Yargıtay 2. Hukuk Dairesi, resmi nikahın ardından düğün yapılmaması ve eşe karşı kıskanç tutum sergilenmesini boşanma davasında tam kusur gerekçesi sayan yerel mahkeme kararını onayladı. Bu karar, boşanma davalarında benzer durumlar için emsal niteliği taşıyor.
Olay Burdur’da Yaşandı
Burdur’da görülen karşılıklı boşanma davasında, kadın eşinden “resmi nikah sonrası düğün yapılmaması” ve “aşırı kıskanç davranışlar” nedeniyle ayrılmak istedi. 10 Haziran 2021 tarihinde resmi nikah kıydıklarını belirten kadın, eşinin düğün için sürekli bahaneler ürettiğini ve süreci kasıtlı olarak geciktirdiğini iddia etti. Kadın, “Gerçek bir aile ortamı kuramadık, düğün kocamın isteğiyle iptal edildi” diyerek evliliğin temelinden sarsıldığını savundu.

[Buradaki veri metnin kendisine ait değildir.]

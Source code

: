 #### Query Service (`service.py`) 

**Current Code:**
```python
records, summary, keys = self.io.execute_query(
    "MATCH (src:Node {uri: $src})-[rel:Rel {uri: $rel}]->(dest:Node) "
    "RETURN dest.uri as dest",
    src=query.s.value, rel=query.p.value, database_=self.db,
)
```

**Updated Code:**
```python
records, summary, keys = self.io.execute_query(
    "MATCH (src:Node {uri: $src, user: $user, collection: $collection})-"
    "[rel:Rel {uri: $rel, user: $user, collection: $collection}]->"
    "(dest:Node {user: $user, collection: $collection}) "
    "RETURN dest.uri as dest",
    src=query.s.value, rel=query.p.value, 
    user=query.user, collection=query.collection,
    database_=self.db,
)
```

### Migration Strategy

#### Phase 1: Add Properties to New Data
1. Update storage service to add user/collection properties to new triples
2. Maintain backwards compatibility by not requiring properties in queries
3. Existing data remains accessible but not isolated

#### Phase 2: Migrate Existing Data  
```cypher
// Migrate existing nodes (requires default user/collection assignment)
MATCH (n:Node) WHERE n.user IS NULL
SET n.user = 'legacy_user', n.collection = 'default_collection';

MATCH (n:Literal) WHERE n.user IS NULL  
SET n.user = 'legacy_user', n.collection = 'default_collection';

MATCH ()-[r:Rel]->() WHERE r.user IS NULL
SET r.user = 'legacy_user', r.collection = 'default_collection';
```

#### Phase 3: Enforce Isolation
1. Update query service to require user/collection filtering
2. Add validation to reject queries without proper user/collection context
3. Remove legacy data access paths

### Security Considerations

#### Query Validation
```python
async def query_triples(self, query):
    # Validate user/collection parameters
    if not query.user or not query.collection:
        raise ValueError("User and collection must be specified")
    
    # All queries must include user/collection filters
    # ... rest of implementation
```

Ayrıca eşinin kendisine karşı tahammülsüz ve baskıcı davrandığını, dışarı çıkmasına bile izin vermediğini ifade eden kadın, 100 bin TL manevi tazminat talep etti.
Koca İddiaları Reddetti
Erkek tarafı ise eşinin iddialarını reddederek düğün konusunda istekli olduğunu ve evlilik birliği için çaba gösterdiğini öne sürdü. Ayrıca karşı dava açarak 30 bin TL manevi tazminat talebinde bulundu.
Yerel Mahkeme Erkeği Kusurlu Buldu
Bucak 2. Aile Mahkemesi, erkeğin düğün sürecinde belirleyici olduğunu, ancak süreci yavaşlattığını ve evlilik boyunca kıskanç tavırlar sergilediğini tespit etti. Mahkeme, tarafların boşanmasına, erkeğin tam kusurlu sayılmasına ve kadına 15 bin TL manevi tazminat ödenmesine karar verdi.
Karar Temyiz Sürecinden Geçti
Karar, Antalya Bölge Adliye Mahkemesi 2. Hukuk Dairesi tarafından da onaylandı. Son olarak dosyayı inceleyen Yargıtay 2. Hukuk Dairesi, yerel mahkemenin kararını hukuka uygun buldu.
Yargıtay Gerekçesi: Karar Hukuka Uygun
Yargıtay, kararına ilişkin gerekçesinde şu ifadeleri kullandı:
“Temyizen incelenen karar, tarafların karşılıklı iddia ve savunmalarına, dayandıkları belgelere, uyuşmazlığa uygulanması gereken hukuk kuralları ile hukuki ilişkinin nitelendirilmesine göre usul ve kanuna uygun olup, erkeğin temyiz dilekçesinde ileri sürdüğü nedenler kararın bozulmasını gerektirecek nitelikte görülmemiştir.”